— WHAT TO WORK ON —
Tally up the lines below containing the string "Earth", then write the number alone.

(Collected data entries)
=== Section Start ===

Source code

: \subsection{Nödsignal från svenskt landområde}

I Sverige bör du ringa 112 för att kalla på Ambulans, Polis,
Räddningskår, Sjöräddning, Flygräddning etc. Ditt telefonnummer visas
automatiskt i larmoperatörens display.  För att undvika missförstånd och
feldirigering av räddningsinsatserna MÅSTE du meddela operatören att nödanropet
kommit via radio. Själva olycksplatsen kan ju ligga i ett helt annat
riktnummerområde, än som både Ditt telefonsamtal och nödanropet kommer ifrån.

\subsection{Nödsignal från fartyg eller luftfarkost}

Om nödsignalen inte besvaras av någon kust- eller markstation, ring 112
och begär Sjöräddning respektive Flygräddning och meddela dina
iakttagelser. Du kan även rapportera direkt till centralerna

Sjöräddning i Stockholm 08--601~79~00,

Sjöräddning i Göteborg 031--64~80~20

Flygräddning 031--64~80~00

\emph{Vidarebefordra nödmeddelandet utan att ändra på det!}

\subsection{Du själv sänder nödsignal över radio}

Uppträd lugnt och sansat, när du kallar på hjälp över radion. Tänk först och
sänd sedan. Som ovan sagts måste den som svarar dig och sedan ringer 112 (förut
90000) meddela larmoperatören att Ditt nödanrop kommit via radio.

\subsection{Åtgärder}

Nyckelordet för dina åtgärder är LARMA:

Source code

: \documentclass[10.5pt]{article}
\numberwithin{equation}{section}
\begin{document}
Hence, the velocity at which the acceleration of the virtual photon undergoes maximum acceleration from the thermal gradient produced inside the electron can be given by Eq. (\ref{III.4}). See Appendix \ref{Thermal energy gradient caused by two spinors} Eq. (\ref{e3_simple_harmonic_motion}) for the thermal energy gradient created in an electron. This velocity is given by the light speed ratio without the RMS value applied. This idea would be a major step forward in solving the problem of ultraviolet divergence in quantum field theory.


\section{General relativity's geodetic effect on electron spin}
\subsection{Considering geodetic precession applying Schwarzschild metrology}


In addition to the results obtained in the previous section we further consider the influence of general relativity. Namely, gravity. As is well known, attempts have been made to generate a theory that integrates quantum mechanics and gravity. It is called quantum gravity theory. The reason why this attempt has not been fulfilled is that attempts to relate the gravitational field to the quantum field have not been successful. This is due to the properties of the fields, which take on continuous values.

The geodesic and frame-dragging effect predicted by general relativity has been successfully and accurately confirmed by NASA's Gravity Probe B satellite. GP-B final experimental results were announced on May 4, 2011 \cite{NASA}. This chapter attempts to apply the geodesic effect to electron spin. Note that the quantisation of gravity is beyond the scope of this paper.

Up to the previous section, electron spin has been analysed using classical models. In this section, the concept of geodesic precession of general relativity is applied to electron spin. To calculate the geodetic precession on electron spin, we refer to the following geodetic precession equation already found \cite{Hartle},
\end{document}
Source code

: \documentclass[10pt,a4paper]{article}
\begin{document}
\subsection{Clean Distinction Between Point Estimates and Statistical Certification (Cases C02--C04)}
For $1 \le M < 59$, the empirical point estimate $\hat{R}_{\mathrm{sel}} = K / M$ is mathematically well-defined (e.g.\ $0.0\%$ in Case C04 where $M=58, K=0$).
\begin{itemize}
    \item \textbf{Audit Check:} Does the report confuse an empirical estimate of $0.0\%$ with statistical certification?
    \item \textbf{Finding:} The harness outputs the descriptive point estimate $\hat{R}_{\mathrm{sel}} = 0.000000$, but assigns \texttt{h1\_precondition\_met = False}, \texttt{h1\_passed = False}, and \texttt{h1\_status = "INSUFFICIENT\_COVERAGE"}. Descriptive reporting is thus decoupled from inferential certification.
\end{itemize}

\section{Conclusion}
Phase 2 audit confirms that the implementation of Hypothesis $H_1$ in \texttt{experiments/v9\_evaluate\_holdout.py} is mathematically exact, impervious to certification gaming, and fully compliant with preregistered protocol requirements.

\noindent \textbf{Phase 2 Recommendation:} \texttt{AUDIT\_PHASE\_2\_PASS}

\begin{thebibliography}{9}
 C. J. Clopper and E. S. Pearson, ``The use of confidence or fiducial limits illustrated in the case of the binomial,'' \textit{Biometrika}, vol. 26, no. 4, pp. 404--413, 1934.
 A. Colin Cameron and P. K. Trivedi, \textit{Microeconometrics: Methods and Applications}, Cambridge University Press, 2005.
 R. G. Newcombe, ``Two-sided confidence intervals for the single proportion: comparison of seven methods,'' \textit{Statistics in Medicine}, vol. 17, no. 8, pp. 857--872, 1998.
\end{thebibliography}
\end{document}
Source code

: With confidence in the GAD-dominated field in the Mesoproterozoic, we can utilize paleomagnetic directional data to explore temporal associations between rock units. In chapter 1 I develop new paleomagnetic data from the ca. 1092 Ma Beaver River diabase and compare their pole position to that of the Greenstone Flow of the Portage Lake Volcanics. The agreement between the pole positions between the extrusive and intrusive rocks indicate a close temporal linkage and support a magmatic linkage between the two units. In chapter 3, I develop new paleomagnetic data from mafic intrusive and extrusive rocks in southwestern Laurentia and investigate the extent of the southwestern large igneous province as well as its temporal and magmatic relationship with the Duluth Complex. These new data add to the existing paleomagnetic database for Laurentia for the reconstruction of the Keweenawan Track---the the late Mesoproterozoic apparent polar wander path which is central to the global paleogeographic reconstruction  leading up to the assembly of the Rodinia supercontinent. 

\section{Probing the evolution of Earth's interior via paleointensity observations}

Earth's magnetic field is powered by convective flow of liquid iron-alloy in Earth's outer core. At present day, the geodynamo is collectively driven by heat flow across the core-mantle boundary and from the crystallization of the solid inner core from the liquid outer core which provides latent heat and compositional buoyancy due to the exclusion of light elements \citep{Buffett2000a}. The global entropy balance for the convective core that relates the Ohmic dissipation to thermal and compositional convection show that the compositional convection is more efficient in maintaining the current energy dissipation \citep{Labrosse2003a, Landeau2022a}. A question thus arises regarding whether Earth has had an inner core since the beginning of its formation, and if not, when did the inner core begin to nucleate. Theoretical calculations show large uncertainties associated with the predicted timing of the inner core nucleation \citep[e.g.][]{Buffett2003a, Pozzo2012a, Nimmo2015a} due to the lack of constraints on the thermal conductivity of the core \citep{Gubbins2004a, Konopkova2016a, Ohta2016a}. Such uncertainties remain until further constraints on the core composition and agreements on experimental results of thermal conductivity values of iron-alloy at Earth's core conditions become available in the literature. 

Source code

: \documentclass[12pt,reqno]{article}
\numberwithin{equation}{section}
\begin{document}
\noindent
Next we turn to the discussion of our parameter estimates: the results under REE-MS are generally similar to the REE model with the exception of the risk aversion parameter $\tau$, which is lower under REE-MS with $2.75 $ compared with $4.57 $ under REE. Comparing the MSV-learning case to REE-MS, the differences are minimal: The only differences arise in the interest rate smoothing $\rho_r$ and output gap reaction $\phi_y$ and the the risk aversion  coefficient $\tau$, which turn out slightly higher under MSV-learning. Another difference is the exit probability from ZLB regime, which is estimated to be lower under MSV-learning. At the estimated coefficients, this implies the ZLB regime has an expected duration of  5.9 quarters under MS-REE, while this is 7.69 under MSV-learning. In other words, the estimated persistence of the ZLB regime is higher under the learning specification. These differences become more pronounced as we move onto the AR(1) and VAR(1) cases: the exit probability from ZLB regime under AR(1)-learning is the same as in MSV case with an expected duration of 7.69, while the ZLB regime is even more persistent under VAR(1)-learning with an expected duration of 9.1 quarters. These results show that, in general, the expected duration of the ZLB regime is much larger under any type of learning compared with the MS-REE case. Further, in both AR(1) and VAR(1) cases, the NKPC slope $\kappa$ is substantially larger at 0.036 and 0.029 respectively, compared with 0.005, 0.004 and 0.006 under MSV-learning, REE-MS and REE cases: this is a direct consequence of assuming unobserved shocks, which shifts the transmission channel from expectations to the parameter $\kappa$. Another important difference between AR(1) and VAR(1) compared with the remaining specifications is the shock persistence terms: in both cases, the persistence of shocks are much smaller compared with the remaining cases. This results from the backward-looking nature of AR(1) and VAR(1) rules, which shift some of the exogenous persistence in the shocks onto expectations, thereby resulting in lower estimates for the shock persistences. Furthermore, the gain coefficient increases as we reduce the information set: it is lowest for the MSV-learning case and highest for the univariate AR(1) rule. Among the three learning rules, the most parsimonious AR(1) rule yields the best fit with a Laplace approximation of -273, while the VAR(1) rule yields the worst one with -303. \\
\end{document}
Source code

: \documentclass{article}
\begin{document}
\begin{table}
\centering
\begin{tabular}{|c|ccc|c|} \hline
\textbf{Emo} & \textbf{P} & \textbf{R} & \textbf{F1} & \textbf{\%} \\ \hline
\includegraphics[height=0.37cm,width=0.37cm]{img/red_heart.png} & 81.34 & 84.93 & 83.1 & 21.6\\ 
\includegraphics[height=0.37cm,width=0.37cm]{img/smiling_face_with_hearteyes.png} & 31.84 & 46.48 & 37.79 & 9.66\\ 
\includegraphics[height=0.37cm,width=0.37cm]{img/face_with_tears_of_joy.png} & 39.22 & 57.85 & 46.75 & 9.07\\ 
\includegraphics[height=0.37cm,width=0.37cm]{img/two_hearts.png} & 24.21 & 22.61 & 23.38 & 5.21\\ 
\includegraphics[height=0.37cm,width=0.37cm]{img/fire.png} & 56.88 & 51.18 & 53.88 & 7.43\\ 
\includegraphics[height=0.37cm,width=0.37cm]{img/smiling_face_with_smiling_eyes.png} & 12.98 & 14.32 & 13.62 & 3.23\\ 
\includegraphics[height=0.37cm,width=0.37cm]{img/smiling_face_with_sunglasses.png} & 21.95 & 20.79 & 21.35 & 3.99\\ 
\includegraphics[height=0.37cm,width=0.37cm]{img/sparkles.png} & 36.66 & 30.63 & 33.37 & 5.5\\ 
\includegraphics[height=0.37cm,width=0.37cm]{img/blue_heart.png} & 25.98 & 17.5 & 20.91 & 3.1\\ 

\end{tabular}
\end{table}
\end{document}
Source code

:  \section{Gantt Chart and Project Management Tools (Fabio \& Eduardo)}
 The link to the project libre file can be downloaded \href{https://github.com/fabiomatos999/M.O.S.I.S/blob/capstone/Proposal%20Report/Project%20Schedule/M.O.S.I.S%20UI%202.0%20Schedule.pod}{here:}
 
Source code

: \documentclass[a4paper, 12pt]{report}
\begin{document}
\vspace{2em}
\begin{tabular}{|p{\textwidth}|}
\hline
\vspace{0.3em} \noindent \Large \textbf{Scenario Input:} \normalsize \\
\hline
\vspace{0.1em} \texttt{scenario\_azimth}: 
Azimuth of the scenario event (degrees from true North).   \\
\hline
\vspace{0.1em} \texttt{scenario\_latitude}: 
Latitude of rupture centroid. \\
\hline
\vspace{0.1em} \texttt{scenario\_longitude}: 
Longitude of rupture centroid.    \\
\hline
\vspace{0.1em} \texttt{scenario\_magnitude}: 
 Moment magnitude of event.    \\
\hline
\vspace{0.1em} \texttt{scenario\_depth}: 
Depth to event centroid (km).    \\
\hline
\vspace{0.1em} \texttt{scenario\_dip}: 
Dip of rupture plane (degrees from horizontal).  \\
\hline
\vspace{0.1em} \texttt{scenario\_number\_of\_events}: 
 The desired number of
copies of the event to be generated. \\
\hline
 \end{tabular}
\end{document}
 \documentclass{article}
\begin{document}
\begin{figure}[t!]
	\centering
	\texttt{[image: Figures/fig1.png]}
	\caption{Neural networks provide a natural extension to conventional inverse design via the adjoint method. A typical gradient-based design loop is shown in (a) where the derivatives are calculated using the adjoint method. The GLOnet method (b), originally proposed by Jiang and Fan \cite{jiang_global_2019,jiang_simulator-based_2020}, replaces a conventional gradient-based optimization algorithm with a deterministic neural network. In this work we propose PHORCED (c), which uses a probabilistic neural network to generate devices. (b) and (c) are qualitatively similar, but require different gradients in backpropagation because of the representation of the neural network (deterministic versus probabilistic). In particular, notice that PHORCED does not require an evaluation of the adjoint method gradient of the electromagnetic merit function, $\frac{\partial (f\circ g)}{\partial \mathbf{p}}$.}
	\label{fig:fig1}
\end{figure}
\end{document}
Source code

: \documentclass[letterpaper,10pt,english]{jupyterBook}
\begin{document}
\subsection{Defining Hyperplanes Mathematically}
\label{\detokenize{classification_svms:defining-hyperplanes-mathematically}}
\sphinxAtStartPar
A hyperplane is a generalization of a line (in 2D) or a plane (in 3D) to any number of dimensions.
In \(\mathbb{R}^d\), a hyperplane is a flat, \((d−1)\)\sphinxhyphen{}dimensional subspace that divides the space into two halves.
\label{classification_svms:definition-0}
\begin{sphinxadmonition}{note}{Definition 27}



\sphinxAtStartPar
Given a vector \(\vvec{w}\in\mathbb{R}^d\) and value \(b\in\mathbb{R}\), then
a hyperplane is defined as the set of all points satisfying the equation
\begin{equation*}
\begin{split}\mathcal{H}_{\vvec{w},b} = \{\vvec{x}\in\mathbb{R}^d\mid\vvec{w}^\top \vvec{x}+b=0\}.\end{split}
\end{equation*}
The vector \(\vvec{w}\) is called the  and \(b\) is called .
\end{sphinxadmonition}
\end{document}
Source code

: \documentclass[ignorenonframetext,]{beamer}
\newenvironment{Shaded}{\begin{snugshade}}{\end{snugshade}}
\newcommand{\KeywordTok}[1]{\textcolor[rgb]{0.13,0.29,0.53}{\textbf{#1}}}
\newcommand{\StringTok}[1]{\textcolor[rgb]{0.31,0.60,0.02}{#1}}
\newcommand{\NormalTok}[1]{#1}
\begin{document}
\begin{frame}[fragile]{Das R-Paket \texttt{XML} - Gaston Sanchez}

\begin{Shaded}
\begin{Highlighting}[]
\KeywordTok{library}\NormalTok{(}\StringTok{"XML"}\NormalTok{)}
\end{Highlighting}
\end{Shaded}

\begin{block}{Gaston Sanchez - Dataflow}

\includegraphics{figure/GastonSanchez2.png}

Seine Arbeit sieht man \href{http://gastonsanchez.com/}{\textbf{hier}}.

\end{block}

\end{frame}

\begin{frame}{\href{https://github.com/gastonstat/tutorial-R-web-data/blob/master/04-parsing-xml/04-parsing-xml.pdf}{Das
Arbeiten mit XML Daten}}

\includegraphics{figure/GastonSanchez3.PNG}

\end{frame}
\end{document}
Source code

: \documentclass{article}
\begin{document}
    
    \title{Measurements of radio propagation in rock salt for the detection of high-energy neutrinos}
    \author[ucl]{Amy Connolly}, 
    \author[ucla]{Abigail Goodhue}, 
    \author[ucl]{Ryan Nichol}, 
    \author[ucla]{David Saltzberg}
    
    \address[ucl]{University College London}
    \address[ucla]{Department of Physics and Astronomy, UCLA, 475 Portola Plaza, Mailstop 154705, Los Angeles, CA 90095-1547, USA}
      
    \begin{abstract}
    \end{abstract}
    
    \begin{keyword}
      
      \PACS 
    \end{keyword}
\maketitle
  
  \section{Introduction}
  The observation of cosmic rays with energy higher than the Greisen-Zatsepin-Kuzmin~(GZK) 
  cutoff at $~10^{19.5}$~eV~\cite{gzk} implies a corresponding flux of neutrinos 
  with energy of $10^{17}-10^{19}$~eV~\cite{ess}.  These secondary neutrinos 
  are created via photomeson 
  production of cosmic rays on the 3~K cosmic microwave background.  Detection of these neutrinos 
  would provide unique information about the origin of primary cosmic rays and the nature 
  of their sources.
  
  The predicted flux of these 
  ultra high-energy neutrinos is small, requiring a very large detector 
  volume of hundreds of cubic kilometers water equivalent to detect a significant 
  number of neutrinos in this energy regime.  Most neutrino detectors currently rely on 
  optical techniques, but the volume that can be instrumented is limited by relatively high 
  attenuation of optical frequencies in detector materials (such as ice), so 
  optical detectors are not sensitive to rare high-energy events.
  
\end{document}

=== Section End ===

— PROBLEM SOLUTION —
2